To overcome this feeling of time scarcity, people need to realize three important things:
- There’s always a fresh supply of time. Everyone gets the same amount of time, no matter who they are. And everyone gets a fresh batch of 24 hours every day, no matter how terribly they spent the previous 24 hours. It’s a clean start, over and over — a chance to try something new.
- It doesn’t matter how much someone gets done, because doing more doesn’t solve the problem of not enough time. Even when someone has a fantastically productive day (completing 20 to 30 tasks with zero procrastination or distractions, for example), they might still feel that they need to do more — and still wish they had more time.
- Time is a precious gift. Most people take each day’s hours for granted and don’t appreciate them to the fullest; instead, they just go through their days doing routine things and not really paying attention. That’s why they feel that the hours are slipping away and wonder where all the time went.
Unfortunately, there’s no easy way to eliminate time scarcity. But with those three key understandings in mind, anyone can take the following steps to make the most of their 24 hours.
Be intentional at the start of each day. It’s easy to fall into the usual rhythm of starting each day as usual. But in order to make the most of a new batch of hours, it’s important to take a few moments at the start of the day to reflect on what to do with those hours. Even when someone doesn’t end up doing things exactly as they planned, they’re much more likely to spend the hours wisely if they start the day by making a list of their intentions.
Don’t simply do more — do what matters. Doing lots of things in one day won’t get rid of the time scarcity and often makes the stress even worse. Creating a long to-do list each day can also contribute to feelings of stress and scarcity. So start each day with a list of three important tasks (limiting a to-do list to three things forces careful choices) and work on each one as though it were the only thing that mattered. After those three things are done, there’s still the possibility — but not the expectation — to do more.
Create moments of transcendence. Rushing through tasks and chores to get to the next thing makes all experiences blend together into a dull soup. But what if everyday moments could be elevated to something special, sacred, alive? Everyone has experienced a transcendent moment of feeling incredibly connected to the entire world, losing a sense of separate self, and feeling part of something bigger (while looking down with awe from the top of a mountain, gazing up at the stars, floating in the ocean, feeling breathless at the sight of a sunset of a field of flowers, etc.). With practice and mindfulness, it’s possible to intentionally create such moments in daily life. Working through tasks on a to-do list, washing dishes, having a conversation, driving home, eating kale and beans — any of those everyday moments can be elevated into a moment of transcendence.

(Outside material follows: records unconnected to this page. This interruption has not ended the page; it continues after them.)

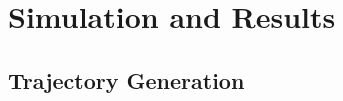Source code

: \documentclass[main.tex]{subfiles}
\begin{document}
\section{Simulation and Results}\label{sec:simulation}

\subsection{Trajectory Generation}
\end{document}

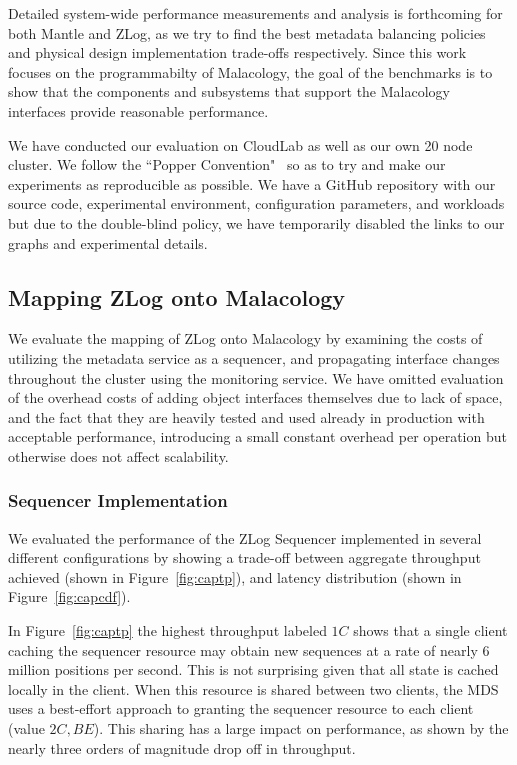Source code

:\documentclass[preprint]{sigplanconf-eurosys}
\begin{document}
Detailed system-wide performance measurements and analysis is forthcoming for
both Mantle and ZLog, as we try to find the best metadata balancing policies
and physical design implementation trade-offs respectively.  Since this work
focuses on the programmabilty of Malacology, the goal of the benchmarks is to
show that the components and subsystems that support the Malacology interfaces
provide reasonable performance.  

We have conducted our evaluation on CloudLab as well as our own 20 node
cluster. We follow the ``Popper Convention"~\cite{anonymous} so as to try and
make our experiments as reproducible as possible. We have a GitHub repository
with our source code, experimental environment, configuration parameters, and
workloads but due to the double-blind policy, we have temporarily disabled the
links to our graphs and experimental details.

\subsection{Mapping ZLog onto Malacology}
\label{sec:mapping-zlog-onto-malacology}
We evaluate the mapping of ZLog onto Malacology by examining the costs of
utilizing the metadata service as a sequencer, and propagating interface
changes throughout the cluster using the monitoring service. We have omitted
evaluation of the overhead costs of adding object interfaces themselves due to
lack of space, and the fact that they are heavily tested and used already in
production with acceptable performance, introducing a small constant overhead
per operation but otherwise does not affect scalability.

\subsubsection{Sequencer Implementation}

We evaluated the performance of the ZLog Sequencer implemented in several
different configurations by showing a trade-off between aggregate throughput
achieved (shown in Figure~\ref{fig:captp}), and latency distribution (shown in
Figure~\ref{fig:capcdf}).

In Figure~\ref{fig:captp} the highest throughput labeled $1C$ shows that a
single client caching the sequencer resource may obtain new sequences at a rate
of nearly 6 million positions per second. This is not surprising given that all
state is cached locally in the client. When this resource is shared between two
clients, the MDS uses a best-effort approach to granting the sequencer resource
to each client (value $2C,BE$). This sharing has a large impact on performance,
as shown by the nearly three orders of magnitude drop off in throughput.
\end{document}
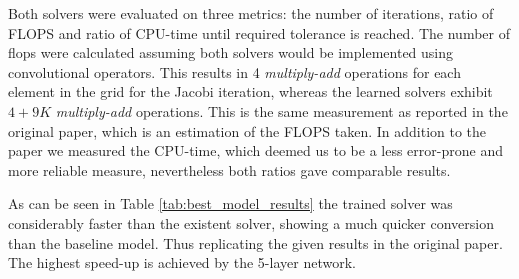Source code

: \documentclass{rescience} %
\begin{document}
Both solvers were evaluated on three metrics: the number of iterations, ratio of FLOPS and ratio of CPU-time until required tolerance is reached. The number of flops were calculated assuming both solvers would be implemented using convolutional operators. This results in 4 \textit{multiply-add} operations for each element in the grid for the Jacobi iteration, whereas the learned solvers exhibit $4+9K$ \textit{multiply-add} operations. This is the same measurement as reported in the original paper, which is an estimation of the FLOPS taken. In addition to the paper we measured the CPU-time, which deemed us to be a less error-prone and more reliable measure, nevertheless both ratios gave comparable results.

As can be seen in Table \ref{tab:best_model_results} the trained solver was considerably faster than the existent solver, showing a much quicker conversion than the baseline model. Thus replicating the given results in the original paper. The highest speed-up is achieved by the 5-layer network.
\end{document}
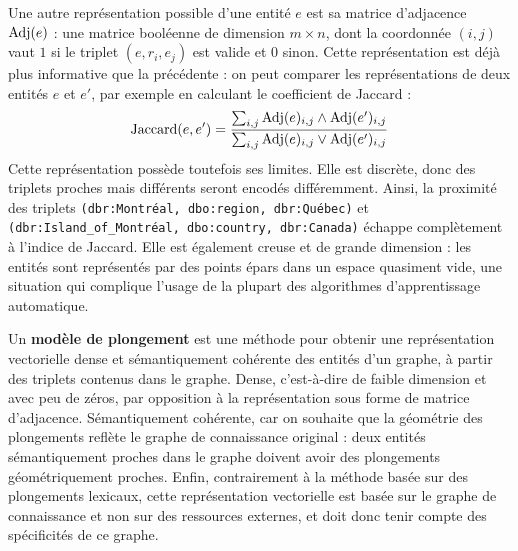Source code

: Une autre représentation possible d'une entité $e$ est sa matrice d'adjacence $\operatorname{Adj}(e)$ \cite{hoser2006semantic}: une matrice booléenne de dimension $m \times n$, dont la coordonnée $(i, j)$ vaut $1$ si le triplet $(e, r_i, e_j)$ est valide et $0$ sinon. Cette représentation est déjà plus informative que la précédente : on peut comparer les représentations de deux entités $e$ et $e'$, par exemple en calculant le coefficient de Jaccard :
\begin{equation}
    \operatorname{Jaccard}(e, e') = \frac{\sum_{i, j} \operatorname{Adj}(e)_{i, j} \land \operatorname{Adj}(e')_{i, j}}{\sum_{i, j} \operatorname{Adj}(e)_{i, j} \lor \operatorname{Adj}(e')_{i, j}}    
\end{equation}
Cette représentation possède toutefois ses limites. Elle est discrète, donc des triplets proches mais différents seront encodés différemment. Ainsi, la proximité des triplets \texttt{(dbr:Montréal, dbo:region, dbr:Québec)} et \texttt{(dbr:Island\_of\_Montréal, dbo:country, dbr:Canada)} échappe complètement à l'indice de Jaccard. Elle est également creuse et de grande dimension : les entités sont représentés par des points épars dans un espace quasiment vide, une situation qui complique l'usage de la plupart des algorithmes d'apprentissage automatique.






Un \textbf{modèle de plongement} est une méthode pour obtenir une représentation vectorielle dense et sémantiquement cohérente des entités d'un graphe, à partir des triplets contenus dans le graphe. Dense, c'est-à-dire de faible dimension et avec peu de zéros, par opposition à la représentation sous forme de matrice d'adjacence. Sémantiquement cohérente, car on souhaite que la géométrie des plongements reflète le graphe de connaissance original : deux entités sémantiquement proches dans le graphe doivent avoir des plongements géométriquement proches. Enfin, contrairement à la méthode basée sur des plongements lexicaux, cette représentation vectorielle est basée sur le graphe de connaissance et non sur des ressources externes, et doit donc tenir compte des spécificités de ce graphe.


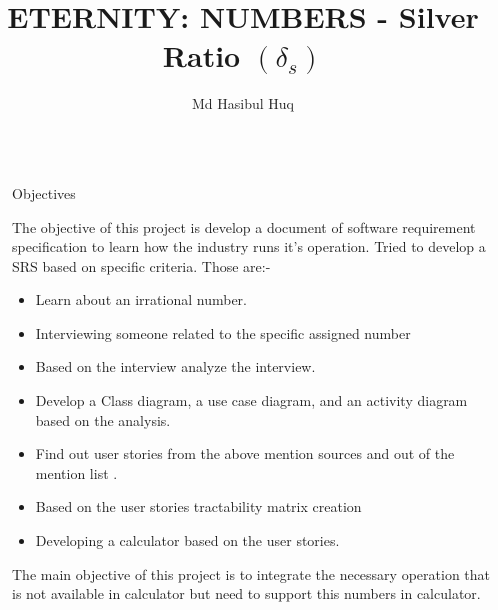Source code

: \documentclass[final]{beamer}
\title{ETERNITY: NUMBERS - Silver Ratio $(\delta_s)$} %
\author{Md Hasibul Huq} %
\institute{Department of Computer Science and Software Engineering (CSSE) , Concordia University} %
\newlength{\sepwid}
\newlength{\onecolwid}
\begin{document}

\setlength{\belowcaptionskip}{2ex} %
\setlength\belowdisplayshortskip{2ex} %

\begin{frame}[t] %

\begin{columns}[t] %

\begin{column}{\sepwid}\end{column} %

\begin{column}{\onecolwid} %


\begin{alertblock}{Objectives}

The objective of this project is develop a document of software requirement specification to learn how the industry runs it's operation. Tried to develop a SRS  based on specific criteria. Those are:- 
\begin{itemize}
\item Learn about an irrational number.
\item Interviewing someone related to the specific assigned number
\item Based on the interview analyze the interview. 
\item Develop a Class diagram, a use case diagram, and an activity diagram based on the analysis.
\item Find out user stories from the above mention sources and out of the mention list .
\item Based on the user stories tractability matrix creation
\item Developing a calculator based on the user stories. 
\end{itemize}
The main objective of this project is to integrate the necessary  operation that is not available in calculator but need to support this numbers in calculator.
\end{alertblock}


\end{column}
\end{columns}
\end{frame}
\end{document}
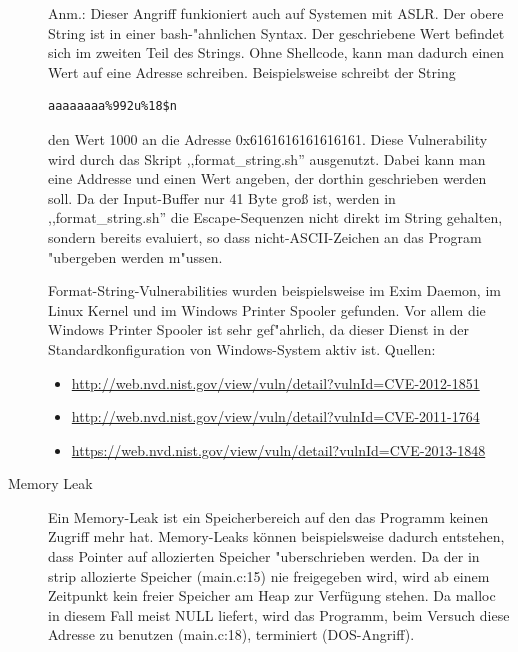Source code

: \documentclass[12pt,a4paper,titlepage,oneside]{scrartcl}
\begin{document}
\begin{description}
\begin{itemize}
\begin{lstlisting}
        \end{lstlisting}
    \end{itemize}
    Anm.: Dieser Angriff funkioniert auch auf Systemen mit ASLR. Der obere String ist in einer bash-"ahnlichen Syntax.\newline
    Der geschriebene Wert befindet sich im zweiten Teil des Strings. Ohne Shellcode, kann man dadurch einen Wert auf eine Adresse schreiben.\newline
    Beispielsweise schreibt der String
    \begin{lstlisting}
aaaaaaaa%992u%18$n
	 \end{lstlisting}
	 den Wert 1000 an die Adresse 0x6161616161616161.\newline
    Diese Vulnerability wird durch das Skript ,,format\_string.sh'' ausgenutzt. Dabei kann man eine Addresse und einen Wert angeben, der dorthin geschrieben werden soll.\newline
    Da der Input-Buffer nur 41 Byte groß ist, werden in ,,format_string.sh'' die Escape-Sequenzen nicht direkt im String gehalten, sondern bereits evaluiert, so dass nicht-ASCII-Zeichen an das Program "ubergeben werden m"ussen.
    
    Format-String-Vulnerabilities wurden beispielsweise im Exim Daemon, im Linux Kernel und im Windows Printer Spooler gefunden. Vor allem die Windows Printer Spooler ist sehr gef"ahrlich, da dieser Dienst in der Standardkonfiguration von Windows-System aktiv ist.
    Quellen:
    \begin{itemize}
    \item \url{http://web.nvd.nist.gov/view/vuln/detail?vulnId=CVE-2012-1851}
    \item \url{http://web.nvd.nist.gov/view/vuln/detail?vulnId=CVE-2011-1764}
    \item \url{https://web.nvd.nist.gov/view/vuln/detail?vulnId=CVE-2013-1848}
\end{itemize}
    \item[Memory Leak]
    Ein Memory-Leak ist ein Speicherbereich auf den das Programm keinen Zugriff mehr hat. Memory-Leaks können beispielsweise dadurch entstehen, dass Pointer auf allozierten Speicher "uberschrieben werden.
    Da der in strip allozierte Speicher (main.c:15) nie freigegeben wird, wird ab einem Zeitpunkt kein freier Speicher am Heap zur Verfügung stehen. Da malloc in diesem Fall meist NULL liefert, wird das Programm, beim Versuch diese Adresse zu benutzen (main.c:18), terminiert (DOS-Angriff).\newline
    

\end{description}
\end{document}
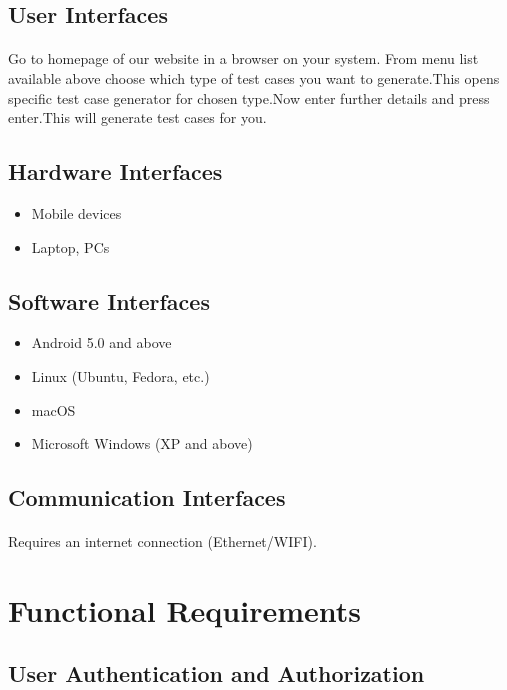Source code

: \documentclass{article}
\begin{document}
\subsection{User Interfaces}
\paragraph{}
Go to homepage of our website in a browser on your system. From menu list available
above choose which type of test cases you want to generate.This opens specific test
case generator for chosen type.Now enter further details and press enter.This will
generate test cases for you.

\subsection{Hardware Interfaces}
\begin{itemize}
    \item Mobile devices
    \item Laptop, PCs
\end{itemize}

\subsection{Software Interfaces}
\begin{itemize}
    \item Android 5.0 and above
    \item Linux (Ubuntu, Fedora, etc.)
    \item macOS
    \item Microsoft Windows (XP and above)
\end{itemize}

\subsection{Communication Interfaces}
\paragraph{}
Requires an internet connection (Ethernet/WIFI).


\section{Functional Requirements}
\subsection{User Authentication and Authorization}
\end{document}
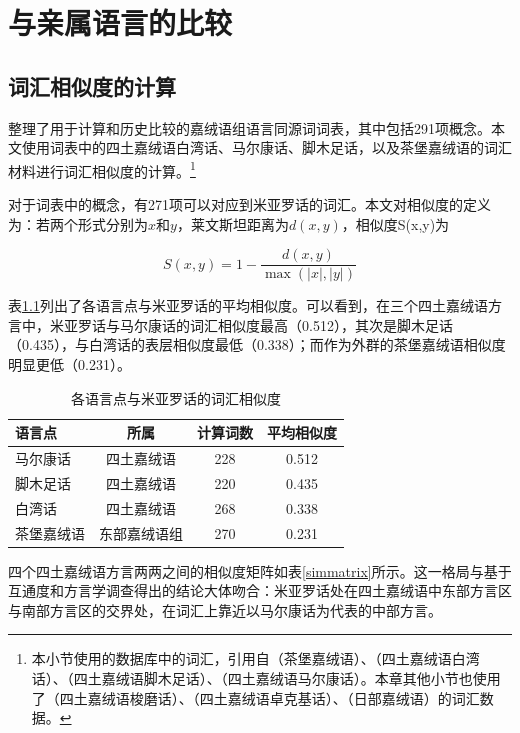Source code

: \chapter{与亲属语言的比较}

\section{词汇相似度的计算}

\textcite{lai2023lexical}整理了用于计算和历史比较的嘉绒语组语言同源词词表，其中包括291项概念。本文使用词表中的四土嘉绒语白湾话、马尔康话、脚木足话，以及茶堡嘉绒语的词汇材料进行词汇相似度的计算。\footnote{本小节使用的\textcite{lai2023lexical}数据库中的词汇，引用自\textcite{Jacques2016-bp}（茶堡嘉绒语）、\textcite{Zhang2020-ya}（四土嘉绒语白湾话）、\textcite{prins2011web}（四土嘉绒语脚木足话）、\textcite{Huang1992}（四土嘉绒语马尔康话）。本章其他小节也使用了\textcite{Nagano2013-hy}（四土嘉绒语梭磨话）、\textcite{Lin-2016-dr}（四土嘉绒语卓克基话）、\textcite{Gong2018-aw}（日部嘉绒语）的词汇数据。}

对于词表中的概念，有271项可以对应到米亚罗话的词汇。本文对相似度的定义为：若两个形式分别为$x$和$y$，莱文斯坦距离为$d(x,y)$，相似度S(x,y)为

\[
S(x,y)=1-\frac{d(x,y)}{\max(|x|,|y|)}
\]

表\ref{simtomyaglo}列出了各语言点与米亚罗话的平均相似度。可以看到，在三个四土嘉绒语方言中，米亚罗话与马尔康话的词汇相似度最高（0.512），其次是脚木足话（0.435），与白湾话的表层相似度最低（0.338）；而作为外群的茶堡嘉绒语相似度明显更低（0.231）。

\begin{table}[H]
\vspace{5pt}
    \centering
    \caption{各语言点与米亚罗话的词汇相似度}
    \label{simtomyaglo}
\begin{tabular}{lccc}
\toprule
语言点 & 所属 & 计算词数 & 平均相似度 \\
\midrule
马尔康话 & 四土嘉绒语 & 228 & 0.512 \\
脚木足话 & 四土嘉绒语 & 220 & 0.435 \\
白湾话   & 四土嘉绒语 & 268 & 0.338 \\
茶堡嘉绒语   & 东部嘉绒语组 & 270 & 0.231 \\
\bottomrule
\end{tabular}
\end{table}

四个四土嘉绒语方言两两之间的相似度矩阵如表\ref{simmatrix}所示。这一格局与\textcite{gates2014situ}基于互通度和方言学调查得出的结论大体吻合：米亚罗话处在四土嘉绒语中东部方言区与南部方言区的交界处，在词汇上靠近以马尔康话为代表的中部方言。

This is by far the most important thing anyone can do to address time scarcity: when people create multiple transcendent moments throughout the day, time feels less scarce — and incredibly abundant.
Reflect with gratitude. At the end of each day, take a few moments to reflect on the day and think about what to be grateful for. This is common advice, but it’s worth repeating, because a gratitude practice can have an incredibly powerful and positive effect on how people perceive time.
Together, these four strategies suggest a way of being that radically differs from what most experience each day. Time scarcity is largely a matter of perspective and attitude. By using time more effectively and efficiently — and focusing on what’s truly important — anyone can learn how to make the most out of their time.